### Dataset items
* * * *

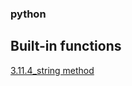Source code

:### python
## Built-in functions
[3.11.4_string method](https://docs.python.org/ko/3/library/stdtypes.html) 
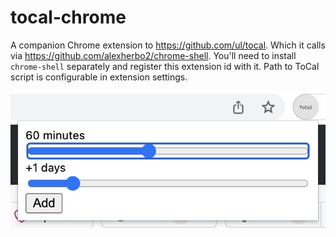 # tocal-chrome

A companion Chrome extension to https://github.com/ul/tocal.
Which it calls via https://github.com/alexherbo2/chrome-shell.
You'll need to install `chrome-shell` separately and register this extension id with it.
Path to ToCal script is configurable in extension settings.

![Screenshot](./screenshot.png)
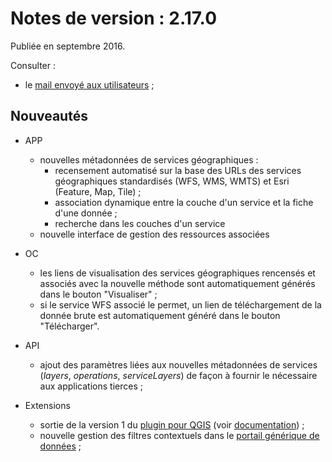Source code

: # Notes de version : 2.17.0

Publiée en septembre 2016.

Consulter :
* le [mail envoyé aux utilisateurs](XXX) ;

## Nouveautés

* APP
    * nouvelles métadonnées de services géographiques :
        * recensement automatisé sur la base des URLs des services géographiques standardisés (WFS, WMS, WMTS) et Esri (Feature, Map, Tile) ;
        * association dynamique entre la couche d'un service et la fiche d'une donnée ;
        * recherche dans les couches d'un service
    * nouvelle interface de gestion des ressources associées

* OC
	* les liens de visualisation des services géographiques rencensés et associés avec la nouvelle méthode sont automatiquement générés dans le bouton "Visualiser" ;
	* si le service WFS associé le permet, un lien de téléchargement de la donnée brute est automatiquement généré dans le bouton "Télécharger".

* API
    - ajout des paramètres liées aux nouvelles métadonnées de services (*layers*, *operations*, *serviceLayers*) de façon à fournir le nécessaire aux applications tierces ;

* Extensions
    * sortie de la version 1 du [plugin pour QGIS](http://plugins.qgis.org/plugins/isogeo_search_engine/) (voir [documentation](https://github.com/isogeo/isogeo-plugin-qgis/wiki)) ;
    * nouvelle gestion des filtres contextuels dans le [portail générique de données](http://demo.isogeo.net/les-donnees) ;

* * * *

### Task requirements
Give back an exact repeat of the lines from the top of the data through the line that holds "Which it calls", both included, and omit pictures.

### Expected answer
Source code

:### python
## Built-in functions
[3.11.4_string method](https://docs.python.org/ko/3/library/stdtypes.html) 
 # tocal-chrome

A companion Chrome extension to https://github.com/ul/tocal.
Which it calls via https://github.com/alexherbo2/chrome-shell.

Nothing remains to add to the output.